You don’t ever want to be on the wrong side of the copyright laws – in the early days of computers, my corporation was investigated for proper use (not duplicating) software versions, and it was a thorough and brutal investigation. Even when we were able to produce proof of purchase for every copy, we were treated like criminals.
Recent (very harsh) penalties were assessed for some who used the peer-to-peer music downloading software – although millions of others weren’t prosecuted. The law isn’t applied fairly – but there’s always the danger.
Chances are no one will KNOW that you have downloaded and used images or other material – but that doesn’t make it right.
I brew my own beer, and I use images I find in Google Images to make my labels. Of course, I don’t sell any of these, its just for my family and friends.
Like a previous poster said, I likened this to cutting out pictures in a magazine and pasting them together. If this is illegal…it is not fair.
I hope it isn’t illegal to use images downloaded off of the Internet for personal uses. I sometimes download images off the Internet and use them as my background image or my avatar on one of my instant messaging programs.
(the original title of this Thread was the 7th commandment but I changed it. So the post looks funny… heh)
Ok then so what about music? If it’s ok to have pictures that other people made on your computer and you can do anything with it except claim it as your own… How about music? If you download for free BUT you claim that YOU DID NOT make the song. Then that’s like what’s being said about Art… So by claiming this in the Art realm it seems that it should be claimed in the music realm as well. Artists are just like musicians, they need money for there goods, they don’t have CDs or DVDs (actually they could have with pictures) but they have their paintings and art. So if someone receives it they should pay just like a Musician. Unless of course the Artist gives for free (as I do). I think this in large part is how we always here of the Starving Artist. I know people with degrees in Art but they do some ordinary boring job that their Art expertise doesn’t even help in because they just kind sell art. I actually would prefer if images were free but these questions keep coming to mind…

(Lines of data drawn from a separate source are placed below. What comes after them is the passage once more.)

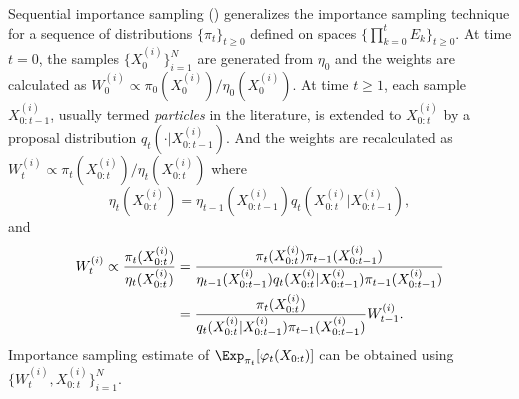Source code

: \documentclass[11pt, fontset=Minion, showoverfull,
bib, mintcode, minted=cache]{marticle}
\begin{document}
Sequential importance sampling (\sis) generalizes the importance sampling
technique for a sequence of distributions $\{\pi_t\}_{t\ge0}$ defined on
spaces $\{\prod_{k=0}^tE_k\}_{t\ge0}$. At time $t = 0$, the samples
$\{X_0^{(i)}\}_{i=1}^N$ are generated from $\eta_0$ and the weights are
calculated as $W_0^{(i)} \propto \pi_0(X_0^{(i)})/\eta_0(X_0^{(i)})$. At time
$t\ge1$, each sample $X_{0:t-1}^{(i)}$, usually termed \emph{particles} in the
literature, is extended to $X_{0:t}^{(i)}$ by a proposal distribution
$q_t(\cdot|X_{0:t-1}^{(i)})$. And the weights are recalculated as $W_t^{(i)}
\propto \pi_t(X_{0:t}^{(i)})/\eta_t(X_{0:t}^{(i)})$ where
\begin{equation}
  \eta_t(X_{0:t}^{(i)}) =
  \eta_{t-1}(X_{0:t-1}^{(i)})q_t(X_{0:t}^{(i)}|X_{0:t-1}^{(i)}),
\end{equation}
and
\begin{align}
  W_t^{(i)} \propto \frac{\pi_t(X_{0:t}^{(i)})}{\eta_t(X_{0:t}^{(i)})}
  &= \frac{\pi_t(X_{0:t}^{(i)})\pi_{t-1}(X_{0:t-1}^{(i)})}
  {\eta_{t-1}(X_{0:t-1}^{(i)})q_t(X_{0:t}^{(i)}|X_{0:t-1}^{(i)})
    \pi_{t-1}(X_{0:t-1}^{(i)})} \notag\\
  &= \frac{\pi_t(X_{0:t}^{(i)})}
  {q_t(X_{0:t}^{(i)}|X_{0:t-1}^{(i)})\pi_{t-1}(X_{0:t-1}^{(i)})}W_{t-1}^{(i)}.
  \label{eq:si}
\end{align}
Importance sampling estimate of $\Exp_{\pi_t}[\varphi_t(X_{0:t})]$ can be
obtained using $\{W_t^{(i)},X_{0:t}^{(i)}\}_{i=1}^N$.
\end{document}
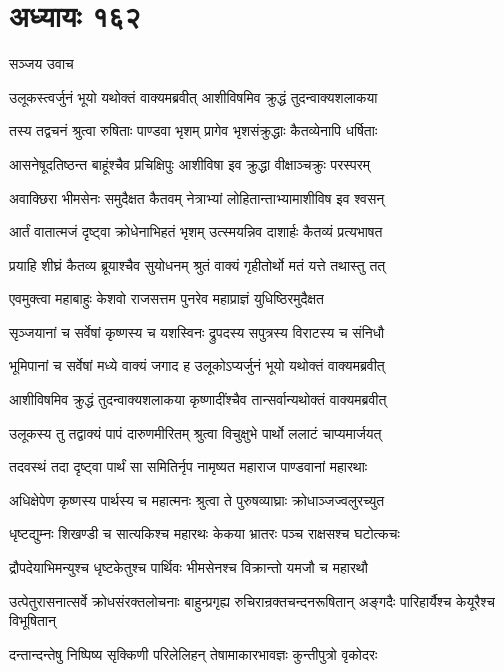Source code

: \chapter{अध्यायः १६२}
\twolineshloka
{सञ्जय उवाच}
{}


\twolineshloka
{उलूकस्त्वर्जुनं भूयो यथोक्तं वाक्यमब्रवीत्}
{आशीविषमिव क्रुद्धं तुदन्वाक्यशलाकया}


\twolineshloka
{तस्य तद्वचनं श्रुत्वा रुषिताः पाण्डवा भृशम्}
{प्रागेव भृशसंक्रुद्धाः कैतव्येनापि धर्षिताः}


\twolineshloka
{आसनेषूदतिष्ठन्त बाहूंश्चैव प्रचिक्षिपुः}
{आशीविषा इव क्रुद्धा वीक्षाञ्चक्रुः परस्परम्}


\twolineshloka
{अवाक्छिरा भीमसेनः समुदैक्षत कैतवम्}
{नेत्राभ्यां लोहितान्ताभ्यामाशीविष इव श्वसन्}


\twolineshloka
{आर्तं वातात्मजं दृष्ट्वा क्रोधेनाभिहतं भृशम्}
{उत्स्मयन्निव दाशार्हः कैतव्यं प्रत्यभाषत}


\twolineshloka
{प्रयाहि शीघ्रं कैतव्य ब्रूयाश्चैव सुयोधनम्}
{श्रुतं वाक्यं गृहीतोर्थो मतं यत्ते तथास्तु तत्}


\twolineshloka
{एवमुक्त्वा महाबाहुः केशवो राजसत्तम}
{पुनरेव महाप्राज्ञं युधिष्ठिरमुदैक्षत}


\twolineshloka
{सृञ्जयानां च सर्वेषां कृष्णस्य च यशस्विनः}
{द्रुपदस्य सपुत्रस्य विराटस्य च संनिधौ}


\twolineshloka
{भूमिपानां च सर्वेषां मध्ये वाक्यं जगाद ह}
{उलूकोऽप्यर्जुनं भूयो यथोक्तं वाक्यमब्रवीत्}


\twolineshloka
{आशीविषमिव क्रुद्धं तुदन्वाक्यशलाकया}
{कृष्णादींश्चैव तान्सर्वान्यथोक्तं वाक्यमब्रवीत्}


\twolineshloka
{उलूकस्य तु तद्वाक्यं पापं दारुणमीरितम्}
{श्रुत्वा विचुक्षुभे पार्थो ललाटं चाप्यमार्जयत्}


\twolineshloka
{तदवस्थं तदा दृष्ट्वा पार्थं सा समितिर्नृप}
{नामृष्यत महाराज पाण्डवानां महारथाः}


\twolineshloka
{अधिक्षेपेण कृष्णस्य पार्थस्य च महात्मनः}
{श्रुत्वा ते पुरुषव्याघ्राः क्रोधाञ्जज्वलुरच्युत}


\twolineshloka
{धृष्टद्युम्नः शिखण्डी च सात्यकिश्च महारथः}
{केकया भ्रातरः पञ्च राक्षसश्च घटोत्कचः}


\twolineshloka
{द्रौपदेयाभिमन्युश्च धृष्टकेतुश्च पार्थिवः}
{भीमसेनश्च विक्रान्तो यमजौ च महारथौ}


\threelineshloka
{उत्पेतुरासनात्सर्वे क्रोधसंरक्तलोचनाः}
{बाहुन्प्रगृह्य रुचिरान्रक्तचन्दनरूषितान्}
{अङ्गदैः पारिहार्यैश्च केयूरैश्च विभूषितान्}


\twolineshloka
{दन्तान्दन्तेषु निष्पिष्य सृक्किणी परिलेलिहन्}
{तेषामाकारभावज्ञः कुन्तीपुत्रो वृकोदरः}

This makes sense. So I think if someone is selling their art, you should pay to use it. If it is just some random pic on a webpage…it should be fair game.
no, no, and no.
Copyright protects the image. You do not have to make money off of something to be violating copyright protections.
Hmm, very interesting. What if I alter the image a little bit, and make it my own?
Or if I make a free-hand scetch of the image and then use it?
These may seem like trivial questions, but I’m trying to wrap my head around this.
This might be classified as a derivative work, and would be a violation of copyright protection.
This could be substantially different from the original and therefore not a derivative work. But, I would think that depends on various factors.
If you freehand draw Superman, he’s still Superman and he’s protected. If you freehand draw a landscape that sort of resembles a picture or painting, but is substantially different, then maybe not.
Because you’re asking on Catholic.com, I assume you’re not soliciting legal advice, but rather, moral advice?
Examining the letter of the law might lead you to a different conclusion than moral introspection will.
I consider whether I’m expressly avoiding paying for the information I want to download to determine if I am stealing. That’s the standard I use in examining my conscience, anyway.